Staying positive may not be enough for some students who may feel as if they need to do well because their parents, guardians or relatives expect them to.

“My parents have always told me how important my education is,” Hailey Judd ‘18 said. “I always try my hardest to do as well as I can in school so my parents are proud and I can be as successful as I can be to ensure I have a good future. My parents also advise me to not give up halfway because it will not be worth it in the end.”

Keeping students interested in school may not be the easiest task, but many teachers try to make learning a good experience to help students be successful.

“I try to vary the lessons and experiences of students so that I can appeal to all learning styles and the social/emotional needs of students and create different learning opportunities and as much student choice as possible.” Annette Christiansen, English teacher, said. “A factor that can cause many students to stress is procrastination. It may not be that students do not want to do the work, but more that they are overwhelmed with the amount of work and push it off which may cause them stress.”
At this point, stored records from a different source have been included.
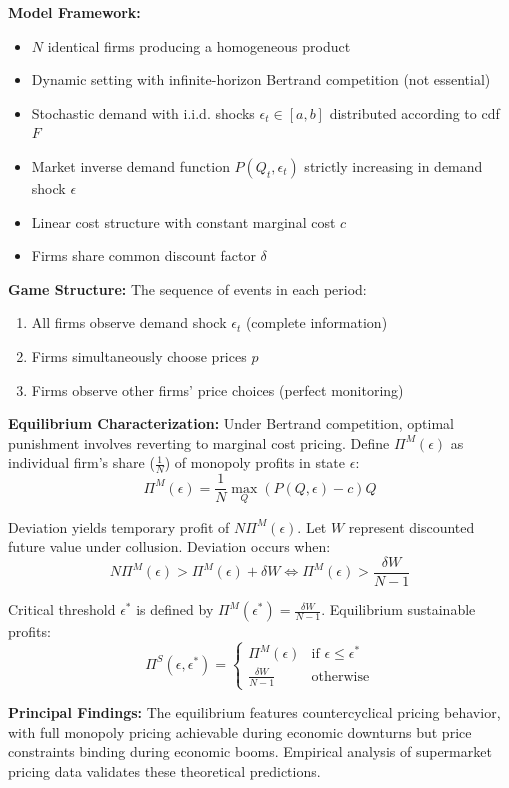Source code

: \documentclass[11pt]{elegantbook_2}
\begin{document}
\textbf{Model Framework:}
\begin{itemize}
    \item $N$ identical firms producing a homogeneous product
    \item Dynamic setting with infinite-horizon Bertrand competition (not essential)
    \item Stochastic demand with i.i.d. shocks $\epsilon_t \in [a,b]$ distributed according to cdf $F$
    \item Market inverse demand function $P(Q_t,\epsilon_t)$ strictly increasing in demand shock $\epsilon$
    \item Linear cost structure with constant marginal cost $c$
    \item Firms share common discount factor $\delta$
\end{itemize}

\textbf{Game Structure:}
The sequence of events in each period:
\begin{enumerate}
    \item All firms observe demand shock $\epsilon_t$ (complete information)
    \item Firms simultaneously choose prices $p$
    \item Firms observe other firms' price choices (perfect monitoring)
\end{enumerate}

\textbf{Equilibrium Characterization:}
Under Bertrand competition, optimal punishment involves reverting to marginal cost pricing. Define $\Pi^M(\epsilon)$ as individual firm's share ($\frac{1}{N}$) of monopoly profits in state $\epsilon$:
\[\Pi^M(\epsilon) = \frac{1}{N}\max_Q(P(Q,\epsilon)-c)Q\]

Deviation yields temporary profit of $N\Pi^M(\epsilon)$. Let $W$ represent discounted future value under collusion. Deviation occurs when:
\[N\Pi^M(\epsilon) > \Pi^M(\epsilon) + \delta W \Leftrightarrow \Pi^M(\epsilon) > \frac{\delta W}{N-1}\]

Critical threshold $\epsilon^*$ is defined by $\Pi^M(\epsilon^*) = \frac{\delta W}{N-1}$. Equilibrium sustainable profits:
\[\Pi^S(\epsilon,\epsilon^*) = \begin{cases}
    \Pi^M(\epsilon) & \text{if } \epsilon \leq \epsilon^* \\
    \frac{\delta W}{N-1} & \text{otherwise}
\end{cases}\]

\textbf{Principal Findings:}
The equilibrium features countercyclical pricing behavior, with full monopoly pricing achievable during economic downturns but price constraints binding during economic booms. Empirical analysis of supermarket pricing data validates these theoretical predictions.
\end{document}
Finding ways to stay focused is key.

“Students can get back on track in school by getting off technology,” Christiansen said. “Brain research shows that the distraction from technology is the death knell of learning and focus. The instant gratification technology provides does not manifest itself in most life situations. Instead, perseverance and drive are needed to solve pressing problems. These are the skills needed in the future.  Students need to teach themselves discipline. They need to find their own meaning and motivation. They are in for a rude awakening if they think in the adult world people will be working hard to keep them motivated and interested. They will have to figure those things out for themselves.”